Cela commença par des signes discrets. Invisibles aux yeux des baby-boomers et des dirigeants politiques. Éclatants aux yeux des "jeunes". Menés par une avant-garde de geeks ayant pignon sur Youtube, Dailymotion et Tweeter, c'était toute une jeunesse qui s'était levée d'un commun accord, avait déferlé dans la rue et commencé à monter des barricades dans chaque ville de France, prenant d'assaut les hauts lieux du pouvoir : écoles de commerce, lycées privés, sièges des banques, écoles de management et bureaux des partis politiques. La bourse de Paris fut la première conquise, la première à se voir hisser des couleurs nouvelles, d'un drapeau inconnu jusqu'alors, fait d'un chat en pixels avec une tartine sur le dos, un arc-en-ciel et des étoiles sur fond sombre.
Les récentes armes de surveillance massive du Réseau Internet ne purent rien endiguer. Chaque leader de chaque mouvement était soutenu par des milliers de ces "jeunes" qui osaient prétendre renverser l'ordre établi, annihiler la valeur travail et instaurer une "société horizontale", ces milliers de "jeunes" militants attirant à eux des milliers d'autres jeunes, récupérant jusqu'aux collégiens.
À la télévision, les quolibets fustigeaient pour qualifier ce qu'ils appelaient des "émeutes de casseurs, noyautés par des néo-fachos et des trotskystes de 16 ans sans vision à long terme". Il ne fallut pas longtemps pour qu'on les appelle "terroristes". À la radio, les reportages sur les magasins saccagés occupaient carrément plus du quart du temps d'émission. Dans les journaux s'étendaient sur les unes les images de Paris, Lyon et Marseille en flammes, des reportages sur les jeunes des cités qui continuaient à répandre la terreur dans les beaux quartiers toute la nuit.
Sur Internet l’effervescence battait son plein. Les jeunes français avaient fini par donner des idées aux américains et aux allemands et même aux égyptiens. En l'espace de deux mois, presque plus aucune place boursière ne fonctionnait. En l'espace d'un an, la moitié des gouvernements des grandes démocraties étaient tombés. Les chefs d’État gouvernaient tout juste leurs palais.

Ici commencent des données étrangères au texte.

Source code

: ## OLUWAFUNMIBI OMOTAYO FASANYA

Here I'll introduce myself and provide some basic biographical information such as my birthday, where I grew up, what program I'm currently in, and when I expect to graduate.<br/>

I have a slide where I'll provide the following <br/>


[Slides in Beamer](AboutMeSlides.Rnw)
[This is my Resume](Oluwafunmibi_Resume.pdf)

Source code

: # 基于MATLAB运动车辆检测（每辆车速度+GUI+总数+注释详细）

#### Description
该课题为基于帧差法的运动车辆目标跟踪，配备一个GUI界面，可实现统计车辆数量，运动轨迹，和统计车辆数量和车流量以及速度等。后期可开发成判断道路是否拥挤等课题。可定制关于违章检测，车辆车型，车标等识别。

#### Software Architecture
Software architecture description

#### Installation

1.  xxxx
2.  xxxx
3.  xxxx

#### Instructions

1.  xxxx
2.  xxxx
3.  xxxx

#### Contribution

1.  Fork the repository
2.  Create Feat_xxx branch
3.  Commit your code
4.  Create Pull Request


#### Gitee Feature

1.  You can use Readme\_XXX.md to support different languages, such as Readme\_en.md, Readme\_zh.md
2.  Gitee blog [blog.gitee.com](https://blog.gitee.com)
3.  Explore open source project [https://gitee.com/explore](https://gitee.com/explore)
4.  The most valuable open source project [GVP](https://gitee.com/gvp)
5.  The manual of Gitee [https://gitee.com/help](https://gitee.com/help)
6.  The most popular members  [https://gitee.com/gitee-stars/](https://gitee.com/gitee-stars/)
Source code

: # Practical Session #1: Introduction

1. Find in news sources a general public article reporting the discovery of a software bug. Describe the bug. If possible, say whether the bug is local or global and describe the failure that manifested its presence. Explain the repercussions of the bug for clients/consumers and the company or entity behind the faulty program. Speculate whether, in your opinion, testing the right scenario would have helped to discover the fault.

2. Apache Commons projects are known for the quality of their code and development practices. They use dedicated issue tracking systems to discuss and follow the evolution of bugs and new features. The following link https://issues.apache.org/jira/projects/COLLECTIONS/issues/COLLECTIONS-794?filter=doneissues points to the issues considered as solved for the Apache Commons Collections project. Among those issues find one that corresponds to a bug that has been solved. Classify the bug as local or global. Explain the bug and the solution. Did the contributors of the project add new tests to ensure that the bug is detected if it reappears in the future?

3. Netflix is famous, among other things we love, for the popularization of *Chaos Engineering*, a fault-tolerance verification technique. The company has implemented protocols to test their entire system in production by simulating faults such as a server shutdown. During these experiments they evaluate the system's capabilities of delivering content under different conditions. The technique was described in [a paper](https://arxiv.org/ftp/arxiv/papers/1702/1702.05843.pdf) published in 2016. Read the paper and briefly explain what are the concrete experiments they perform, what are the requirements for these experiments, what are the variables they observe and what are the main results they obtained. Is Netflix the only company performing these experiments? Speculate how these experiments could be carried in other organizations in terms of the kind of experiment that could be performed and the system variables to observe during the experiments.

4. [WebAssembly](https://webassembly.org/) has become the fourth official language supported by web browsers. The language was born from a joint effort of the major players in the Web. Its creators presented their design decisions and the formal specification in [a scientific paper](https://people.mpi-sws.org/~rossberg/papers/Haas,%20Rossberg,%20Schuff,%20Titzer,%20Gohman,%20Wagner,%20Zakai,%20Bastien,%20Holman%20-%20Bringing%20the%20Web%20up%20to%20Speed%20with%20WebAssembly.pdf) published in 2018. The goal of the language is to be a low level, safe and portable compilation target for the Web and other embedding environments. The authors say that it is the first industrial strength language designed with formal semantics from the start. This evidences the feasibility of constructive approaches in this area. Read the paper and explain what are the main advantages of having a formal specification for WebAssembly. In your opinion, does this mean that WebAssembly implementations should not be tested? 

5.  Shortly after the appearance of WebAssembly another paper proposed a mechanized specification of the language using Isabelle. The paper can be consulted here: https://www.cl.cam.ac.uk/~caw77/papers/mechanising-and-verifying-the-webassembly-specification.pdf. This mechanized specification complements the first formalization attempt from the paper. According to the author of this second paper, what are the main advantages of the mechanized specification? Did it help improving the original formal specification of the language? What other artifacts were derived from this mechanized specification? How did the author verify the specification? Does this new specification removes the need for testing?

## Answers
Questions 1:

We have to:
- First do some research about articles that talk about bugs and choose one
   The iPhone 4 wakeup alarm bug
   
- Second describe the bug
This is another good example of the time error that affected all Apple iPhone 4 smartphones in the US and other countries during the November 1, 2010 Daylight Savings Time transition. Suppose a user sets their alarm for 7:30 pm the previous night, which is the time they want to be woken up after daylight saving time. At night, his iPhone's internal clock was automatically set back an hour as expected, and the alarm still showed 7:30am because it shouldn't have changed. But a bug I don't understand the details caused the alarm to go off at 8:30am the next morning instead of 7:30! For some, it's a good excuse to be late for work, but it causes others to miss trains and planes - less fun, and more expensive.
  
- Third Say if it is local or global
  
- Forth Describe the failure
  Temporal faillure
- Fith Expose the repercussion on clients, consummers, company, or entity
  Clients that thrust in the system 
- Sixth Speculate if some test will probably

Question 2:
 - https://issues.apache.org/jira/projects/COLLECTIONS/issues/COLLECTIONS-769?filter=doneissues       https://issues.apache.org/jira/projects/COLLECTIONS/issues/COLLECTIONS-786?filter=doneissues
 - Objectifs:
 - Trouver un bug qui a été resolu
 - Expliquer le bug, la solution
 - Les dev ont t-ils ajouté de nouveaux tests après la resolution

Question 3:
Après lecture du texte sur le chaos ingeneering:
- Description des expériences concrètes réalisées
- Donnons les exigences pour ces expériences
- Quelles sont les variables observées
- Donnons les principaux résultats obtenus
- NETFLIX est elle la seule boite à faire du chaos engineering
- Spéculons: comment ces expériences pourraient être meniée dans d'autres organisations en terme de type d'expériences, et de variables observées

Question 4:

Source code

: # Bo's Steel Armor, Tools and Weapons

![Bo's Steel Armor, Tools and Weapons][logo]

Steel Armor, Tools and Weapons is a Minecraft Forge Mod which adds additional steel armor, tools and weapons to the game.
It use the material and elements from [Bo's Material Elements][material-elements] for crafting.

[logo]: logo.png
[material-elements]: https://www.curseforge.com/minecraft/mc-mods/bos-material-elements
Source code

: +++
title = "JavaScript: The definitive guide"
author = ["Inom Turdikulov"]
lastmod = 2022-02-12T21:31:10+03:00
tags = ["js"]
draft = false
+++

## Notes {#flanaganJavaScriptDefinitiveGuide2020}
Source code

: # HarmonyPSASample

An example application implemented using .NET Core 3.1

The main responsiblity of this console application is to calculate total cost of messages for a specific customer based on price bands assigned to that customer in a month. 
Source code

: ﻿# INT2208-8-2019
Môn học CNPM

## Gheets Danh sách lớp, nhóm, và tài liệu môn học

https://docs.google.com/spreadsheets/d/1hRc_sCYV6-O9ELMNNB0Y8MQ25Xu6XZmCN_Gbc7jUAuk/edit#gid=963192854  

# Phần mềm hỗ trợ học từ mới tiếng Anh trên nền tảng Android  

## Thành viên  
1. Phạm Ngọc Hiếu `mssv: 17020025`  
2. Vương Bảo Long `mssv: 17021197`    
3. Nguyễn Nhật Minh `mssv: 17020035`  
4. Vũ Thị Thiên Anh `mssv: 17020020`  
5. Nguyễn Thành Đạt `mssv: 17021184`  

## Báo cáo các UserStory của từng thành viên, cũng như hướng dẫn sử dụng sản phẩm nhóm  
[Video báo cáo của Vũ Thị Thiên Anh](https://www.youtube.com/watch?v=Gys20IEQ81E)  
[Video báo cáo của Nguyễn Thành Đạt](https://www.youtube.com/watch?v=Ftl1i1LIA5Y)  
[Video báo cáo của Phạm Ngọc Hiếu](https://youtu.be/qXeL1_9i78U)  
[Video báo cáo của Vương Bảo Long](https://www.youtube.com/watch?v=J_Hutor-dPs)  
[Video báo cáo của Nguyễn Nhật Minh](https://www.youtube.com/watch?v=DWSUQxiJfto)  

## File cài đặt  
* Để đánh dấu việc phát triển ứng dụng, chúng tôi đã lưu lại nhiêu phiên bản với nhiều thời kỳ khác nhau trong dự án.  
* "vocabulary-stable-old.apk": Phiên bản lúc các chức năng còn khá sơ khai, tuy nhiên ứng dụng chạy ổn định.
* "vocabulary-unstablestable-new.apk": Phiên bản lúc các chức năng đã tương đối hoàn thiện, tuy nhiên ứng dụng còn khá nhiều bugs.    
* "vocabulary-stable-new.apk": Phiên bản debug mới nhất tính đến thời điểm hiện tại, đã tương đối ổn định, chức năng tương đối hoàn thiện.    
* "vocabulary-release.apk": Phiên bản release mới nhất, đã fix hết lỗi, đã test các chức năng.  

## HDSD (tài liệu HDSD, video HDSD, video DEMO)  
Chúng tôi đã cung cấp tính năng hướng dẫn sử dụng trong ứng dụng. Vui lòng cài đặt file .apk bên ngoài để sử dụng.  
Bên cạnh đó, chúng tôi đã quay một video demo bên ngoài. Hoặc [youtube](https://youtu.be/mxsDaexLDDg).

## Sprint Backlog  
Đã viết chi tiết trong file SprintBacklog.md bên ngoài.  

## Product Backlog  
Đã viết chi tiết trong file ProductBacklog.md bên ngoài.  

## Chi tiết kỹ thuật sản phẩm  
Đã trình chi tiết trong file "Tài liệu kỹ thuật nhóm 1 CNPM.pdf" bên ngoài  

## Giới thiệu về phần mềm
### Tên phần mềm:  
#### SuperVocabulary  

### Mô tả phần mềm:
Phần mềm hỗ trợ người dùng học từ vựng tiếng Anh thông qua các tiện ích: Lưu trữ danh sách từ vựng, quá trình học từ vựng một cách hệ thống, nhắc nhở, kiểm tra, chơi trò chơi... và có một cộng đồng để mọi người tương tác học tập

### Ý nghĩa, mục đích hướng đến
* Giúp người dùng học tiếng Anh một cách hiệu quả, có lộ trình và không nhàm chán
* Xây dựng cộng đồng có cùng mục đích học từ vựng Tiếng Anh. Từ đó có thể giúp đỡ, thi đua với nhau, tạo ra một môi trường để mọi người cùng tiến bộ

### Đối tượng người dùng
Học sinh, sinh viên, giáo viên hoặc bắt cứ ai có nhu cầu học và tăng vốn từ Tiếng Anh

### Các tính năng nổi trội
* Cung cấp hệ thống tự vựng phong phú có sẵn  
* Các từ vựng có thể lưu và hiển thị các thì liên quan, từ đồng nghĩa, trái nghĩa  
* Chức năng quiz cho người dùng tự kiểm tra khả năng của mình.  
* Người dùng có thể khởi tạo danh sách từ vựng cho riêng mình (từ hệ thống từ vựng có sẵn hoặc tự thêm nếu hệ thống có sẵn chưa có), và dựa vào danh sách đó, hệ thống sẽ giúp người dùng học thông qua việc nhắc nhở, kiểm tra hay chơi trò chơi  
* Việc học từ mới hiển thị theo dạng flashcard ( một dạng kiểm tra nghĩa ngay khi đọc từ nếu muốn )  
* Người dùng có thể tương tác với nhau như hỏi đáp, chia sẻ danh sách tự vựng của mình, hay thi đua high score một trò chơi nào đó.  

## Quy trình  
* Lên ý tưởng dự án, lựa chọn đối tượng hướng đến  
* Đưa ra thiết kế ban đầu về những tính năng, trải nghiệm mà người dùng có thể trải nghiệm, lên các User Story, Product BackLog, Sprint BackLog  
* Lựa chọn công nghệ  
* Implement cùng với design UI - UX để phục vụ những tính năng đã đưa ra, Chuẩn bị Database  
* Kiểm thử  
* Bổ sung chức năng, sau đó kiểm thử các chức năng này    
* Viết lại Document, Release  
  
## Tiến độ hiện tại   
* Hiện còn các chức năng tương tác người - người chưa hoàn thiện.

Qu'était-il arrivé à cette jeunesse gâtée pour qu'elle devienne à ce point enragée ? Qu'avaient donc fait leurs parents pour les amener à se retourner contre un système qui leur avait tout donné ? Leurs iPhones, leurs ordinateurs, leurs jeux vidéos, leurs consoles, leur confort, leur éducation... Tout avait été mis à terre soudainement.
Un reportage, mes amis. Un simple reportage. Sans complaisance, il est vrai. Mais réaliste. Analysant le narcissisme ultra-développé des "Y", leur rapport au travail ambigu, pour dire simple et leur désinvestissement politique antidémocratique qui avait conduit tant d'entre eux à ne plus voter.
Était-ce cela, notre faute de trop ? Avoir tellement gâté nos enfants qu'ils n'acceptaient plus la moindre critique ?
Ou était-ce... autre chose ?
C'est la lutte finale !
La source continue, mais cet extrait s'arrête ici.